A chocolatey climax to a romantic Valentine’s dinner, what’s not to love?
Sarah actually wanted me to write about her all-time favourite chocolate mousse, which is a Raymond Blanc recipe (not the one with lemon juice!) but frankly, I prefer all my ingredients to be fully used up rather than having to store an excess in the refrigerator, where there’s always the risk of it getting pushed to the back and being forgotten. So, sorry Sarah but the disparity between using one egg yolk to ten egg whites in that recipe, sends me into a tail spin whilst I try to figure out what to do with the remaining glut of yolks! I suppose I could have blogged mayonnaise and hollandaise sauces but since I’m focused on cooking for two people this week, I wanted an altogether more streamlined chocolate mousse recipe that has no need for added sugar.
The one I finally settled on is an Elizabeth David recipe, which really appealed to me because, at its simplest, you only need an ounce of quality dark chocolate, a tablespoon of water and an egg per person. My chocolate mousse calls for the same ingredients except I’ve swapped the water for a ‘shot’ of strong espresso coffee and added a smidge of salted butter for a little more sophistication. I think it is the perfect finale to an intimate celebration meal for low-carb, Primal diet aficionados.

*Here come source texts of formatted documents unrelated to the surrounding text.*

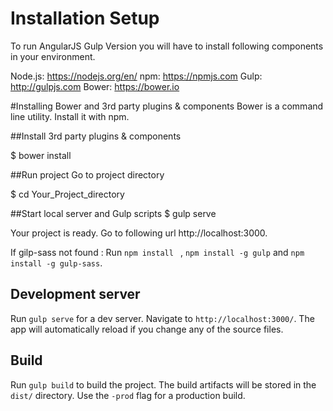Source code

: # Installation Setup

To run AngularJS Gulp Version you will have to install following components in your environment.

Node.js: https://nodejs.org/en/
npm: https://npmjs.com
Gulp: http://gulpjs.com
Bower: https://bower.io

#Installing Bower and 3rd party plugins & components
Bower is a command line utility. Install it with npm.

##Install 3rd party plugins & components

$ bower install

##Run project
Go to project directory

$ cd Your_Project_directory

##Start local server and Gulp scripts
$ gulp serve

Your project is ready. Go to following url http://localhost:3000.

If gilp-sass not found : Run `npm install ` , `npm install -g gulp` and `npm install -g gulp-sass`.
## Development server
Run `gulp serve` for a dev server. Navigate to `http://localhost:3000/`. The app will automatically reload if you change any of the source files.

## Build

Run `gulp build` to build the project. The build artifacts will be stored in the `dist/` directory. Use the `-prod` flag for a production build.




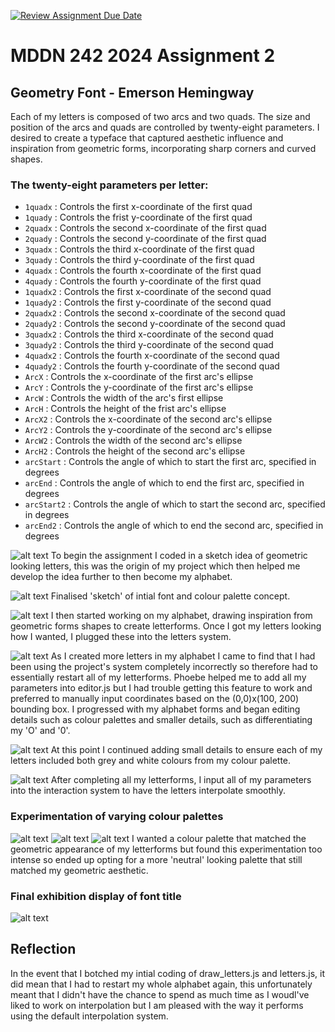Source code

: [![Review Assignment Due Date](https://classroom.github.com/assets/deadline-readme-button-24ddc0f5d75046c5622901739e7c5dd533143b0c8e959d652212380cedb1ea36.svg)](https://classroom.github.com/a/xQz3oEP8)
# MDDN 242 2024 Assignment 2
## Geometry Font - Emerson Hemingway

Each of my letters is composed of two arcs and two quads. The size and position of the arcs and quads are controlled by twenty-eight parameters. I desired to create a typeface that captured aesthetic influence and inspiration from geometric forms, incorporating sharp corners and curved shapes. 

### The twenty-eight parameters per letter:
  * `1quadx` : Controls the first x-coordinate of the first quad
  * `1quady` : Controls the frist y-coordinate of the first quad
  * `2quadx` : Controls the second x-coordinate of the first quad
  * `2quady` : Controls the second y-coordinate of the first quad
  * `3quadx` : Controls the third x-coordinate of the first quad
  * `3quady` : Controls the third y-coordinate of the first quad
  * `4quadx` : Controls the fourth x-coordinate of the first quad
  * `4quady` : Controls the fourth y-coordinate of the first quad
  * `1quadx2` : Controls the first x-coordinate of the second quad
  * `1quady2` : Controls the first y-coordinate of the second quad
  * `2quadx2` : Controls the second x-coordinate of the second quad
  * `2quady2` : Controls the second y-coordinate of the second quad
  * `3quadx2` : Controls the third x-coordinate of the second quad
  * `3quady2` : Controls the third y-coordinate of the second quad
  * `4quadx2` : Controls the fourth x-coordinate of the second quad
  * `4quady2` : Controls the fourth y-coordinate of the second quad
  * `ArcX` : Controls the x-coordinate of the first arc's ellipse
  * `ArcY` : Controls the y-coordinate of the first arc's ellipse
  * `ArcW` : Controls the width of the arc's first ellipse
  * `ArcH` : Controls the height of the frist arc's ellipse
  * `ArcX2` : Controls the x-coordinate of the second arc's ellipse
  * `ArcY2` : Controls the y-coordinate of the second arc's ellipse
  * `ArcW2` : Controls the width of the second arc's ellipse
  * `ArcH2` : Controls the height of the second arc's ellipse
  * `arcStart` : Controls the angle of which to start the first arc, specified in degrees
  * `arcEnd` : Controls the angle of which to end the first arc, specified in degrees
  * `arcStart2` : Controls the angle of which to start the second arc, specified in degrees
  * `arcEnd2` : Controls the angle of which to end the second arc, specified in degrees

![alt text](<preview (1).jpg>)
To begin the assignment I coded in a sketch idea of geometric looking letters, this was the origin of my project which then helped me develop the idea further to then become my alphabet.

![alt text](<preview (10).jpg>)
Finalised 'sketch' of intial font and colour palette concept.

![alt text](<preview (2).jpg>)
I then started working on my alphabet, drawing inspiration from geometric forms shapes to create letterforms. Once I got my letters looking how I wanted, I plugged these into the letters system.

![alt text](<preview (5).jpg>)
As I created more letters in my alphabet I came to find that I had been using the project's system completely incorrectly so therefore had to essentially restart all of my letterforms. Phoebe helped me to add all my parameters into editor.js but I had trouble getting this feature to work and preferred to manually input coordinates based on the (0,0)x(100, 200) bounding box. I progressed with my alphabet forms and began editing details such as colour palettes and smaller details, such as differentiating my 'O' and '0'.

![alt text](<preview (8).jpg>)
At this point I continued adding small details to ensure each of my letters included both grey and white colours from my colour palette.

![alt text](<preview (9).jpg>)
After completing all my letterforms, I input all of my parameters into the interaction system to have the letters interpolate smoothly.

### Experimentation of varying colour palettes
![alt text](<Screenshot (245).png>) 
![alt text](<Screenshot (247).png>) 
![alt text](<Screenshot (246).png>)
I wanted a colour palette that matched the geometric appearance of my letterforms but found this experimentation too intense so ended up opting for a more 'neutral' looking palette that still matched my geometric aesthetic.

### Final exhibition display of font title
![alt text](<preview.jpg>)

## Reflection
In the event that I botched my intial coding of draw_letters.js and letters.js, it did mean that I had to restart my whole alphabet again, this unfortunately meant that I didn't have the chance to spend as much time as I woudl've liked to work on interpolation but I am pleased with the way it performs using the default interpolation system. 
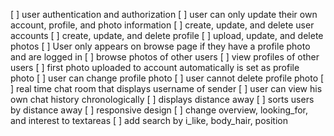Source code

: [ ] user authentication and authorization
[ ] user can only update their own account, profile, and photo information
[ ] create, update, and delete user accounts
[ ] create, update, and delete profile
[ ] upload, update, and delete photos
[ ] User only appears on browse page if they have a profile photo and are logged in
[ ] browse photos of other users
[ ] view profiles of other users
[ ] first photo uploaded to account automatically is set as profile photo
[ ] user can change profile photo
[ ] user cannot delete profile photo
[ ] real time chat room that displays username of sender
[ ] user can view his own chat history chronologically
[ ] displays distance away
[ ] sorts users by distance away
[ ] responsive design
[ ] change overview, looking_for, and interest to textareas
[ ] add search by i_like, body_hair, position
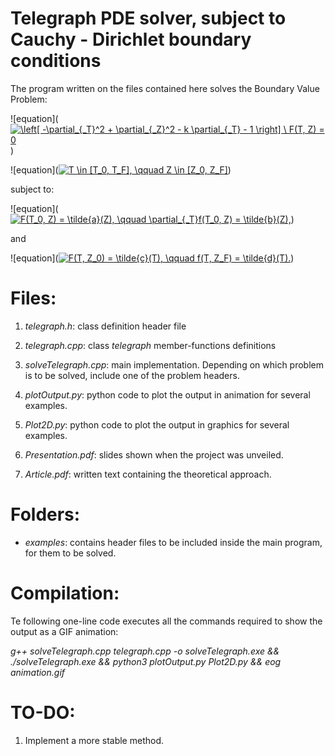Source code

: # Telegraph PDE solver, subject to Cauchy - Dirichlet boundary conditions

The program written on the files contained here solves the Boundary Value Problem:

![equation](<a href="https://www.codecogs.com/eqnedit.php?latex=\left[&space;-\partial_{_T}^2&space;&plus;&space;\partial_{_Z}^2&space;-&space;k&space;\partial_{_T}&space;-&space;1&space;\right]&space;\&space;F(T,&space;Z)&space;=&space;0" target="_blank"><img src="https://latex.codecogs.com/gif.latex?\left[&space;-\partial_{_T}^2&space;&plus;&space;\partial_{_Z}^2&space;-&space;k&space;\partial_{_T}&space;-&space;1&space;\right]&space;\&space;F(T,&space;Z)&space;=&space;0" title="\left[ -\partial_{_T}^2 + \partial_{_Z}^2 - k \partial_{_T} - 1 \right] \ F(T, Z) = 0" /></a>)


![equation](<a href="https://www.codecogs.com/eqnedit.php?latex=T&space;\in&space;[T_0,&space;T_F],&space;\qquad&space;Z&space;\in&space;[Z_0,&space;Z_F]" target="_blank"><img src="https://latex.codecogs.com/gif.latex?T&space;\in&space;[T_0,&space;T_F],&space;\qquad&space;Z&space;\in&space;[Z_0,&space;Z_F]" title="T \in [T_0, T_F], \qquad Z \in [Z_0, Z_F]" /></a>)


subject to:

![equation](<a href="https://www.codecogs.com/eqnedit.php?latex=F(T_0,&space;Z)&space;=&space;\tilde{a}(Z),&space;\qquad&space;\partial_{_T}f(T_0,&space;Z)&space;=&space;\tilde{b}(Z)," target="_blank"><img src="https://latex.codecogs.com/gif.latex?F(T_0,&space;Z)&space;=&space;\tilde{a}(Z),&space;\qquad&space;\partial_{_T}f(T_0,&space;Z)&space;=&space;\tilde{b}(Z)," title="F(T_0, Z) = \tilde{a}(Z), \qquad \partial_{_T}f(T_0, Z) = \tilde{b}(Z)," /></a>)

and

![equation](<a href="https://www.codecogs.com/eqnedit.php?latex=F(T,&space;Z_0)&space;=&space;\tilde{c}(T),&space;\qquad&space;f(T,&space;Z_F)&space;=&space;\tilde{d}(T)." target="_blank"><img src="https://latex.codecogs.com/gif.latex?F(T,&space;Z_0)&space;=&space;\tilde{c}(T),&space;\qquad&space;f(T,&space;Z_F)&space;=&space;\tilde{d}(T)." title="F(T, Z_0) = \tilde{c}(T), \qquad f(T, Z_F) = \tilde{d}(T)." /></a>)


# Files:

1. *telegraph.h*: class definition header file

2. *telegraph.cpp*: class *telegraph* member-functions definitions

3. *solveTelegraph.cpp*: main implementation. Depending on which problem is to be solved, include one of the problem headers.

4. *plotOutput.py*: python code to plot the output in animation for several examples.

5. *Plot2D.py*: python code to plot the output in graphics for several examples.

6. *Presentation.pdf*: slides shown when the project was unveiled.

7. *Article.pdf*: written text containing the theoretical approach.


# Folders:

- *examples*: contains header files to be included inside the main program, for them to be solved.


# Compilation:

Te following one-line code executes all the commands required to show the output as a GIF animation:


*g++ solveTelegraph.cpp telegraph.cpp -o solveTelegraph.exe && ./solveTelegraph.exe && python3 plotOutput.py Plot2D.py && eog animation.gif*

# TO-DO:

1. Implement a more stable method.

Surprisingly quick and easy to make, the taste and texture are in my view balanced to perfection - not too sweet, light as a feather and deeply chocolatey.
Quality ingredients are vital. Being short on the number of ingredients it’s not expensive to make, so buy the very best 70% dark chocolate (no more than 70% cocoa solids, as this can turn your mousse ‘grainy’), decent quality butter and the freshest organic free-range eggs you can find. I used a Nespresso Kazaar coffee pod to make a fresh strong espresso to further enhance the chocolate flavour.
The result is a divinely unctuous dessert that provides mouthfuls of pure pleasure. I really can’t think of anything more appropriate for the occasion!
Chocolate Mousse (V) (Serves 2)
60g (2oz) fine quality dark chocolate, chopped - I used Callebaut Finest, Satongo dark chocolate chips (saves the time and hassle involved in breaking or chopping up a chocolate bar!) available from an amazing website called Chocolate Trading Co
2 large eggs, separated
10g salted butter
2 tbsp strong espresso coffee
Put the chocolate in a heatproof bowl and set it over a pan of barely simmering water. (alternatively, you can put the bowl of chocolate in an oven switched down to it’s lowest setting). Leave it to melt.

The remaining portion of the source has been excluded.